Supplied material:
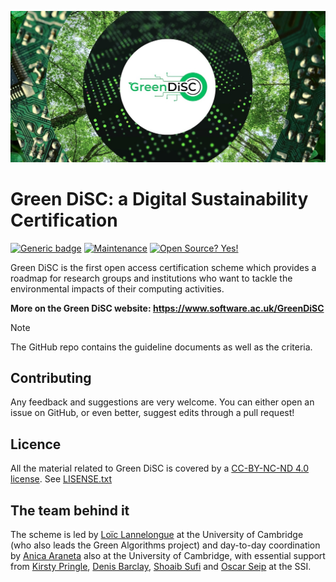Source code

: 
![](/assets/banner.jpeg)

# Green DiSC: a Digital Sustainability Certification


[![Generic badge](https://img.shields.io/badge/Version-v2.0-blue.svg)](https://shields.io/)
[![Maintenance](https://img.shields.io/badge/Maintained%3F-yes-green.svg)](https://GitHub.com/Naereen/StrapDown.js/graphs/commit-activity)
[![Open Source? Yes!](https://badgen.net/badge/Open%20Source%20%3F/Yes%21/purple?icon=github)](https://github.com/Naereen/badges/)

Green DiSC is the first open access certification scheme which provides a roadmap for research groups and institutions who want to tackle the environmental impacts of their computing activities.

**More on the Green DiSC website: https://www.software.ac.uk/GreenDiSC**

>[!NOTE]
> The GitHub repo contains the guideline documents as well as the criteria.

## Contributing

Any feedback and suggestions are very welcome. You can either open an issue on GitHub, or even better, suggest edits through a pull request! 

## Licence

All the material related to Green DiSC is covered by a [CC-BY-NC-ND 4.0 license](https://creativecommons.org/licenses/by-nc-nd/4.0/). See [LISENSE.txt](LICENSE.txt)

## The team behind it

The scheme is led by [Loïc Lannelongue](www.lannelongue-group.org) at the University of Cambridge (who also leads the Green Algorithms project) and day-to-day coordination by [Anica Araneta](https://www.lannelongue-group.org/members/Anica-Araneta.html) also at the University of Cambridge, with essential support from [Kirsty Pringle](https://www.software.ac.uk/our-people/kirsty-pringle), [Denis Barclay](https://www.software.ac.uk/our-people/denis-barclay), [Shoaib Sufi](https://www.software.ac.uk/our-people/shoaib-sufi) and [Oscar Seip](https://www.software.ac.uk/our-people/oscar-seip) at the SSI.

Work to complete: All lines carrying the word "shields" must be copied from the data above.

Your solution:
[![Generic badge](https://img.shields.io/badge/Version-v2.0-blue.svg)](https://shields.io/)
[![Maintenance](https://img.shields.io/badge/Maintained%3F-yes-green.svg)](https://GitHub.com/Naereen/StrapDown.js/graphs/commit-activity)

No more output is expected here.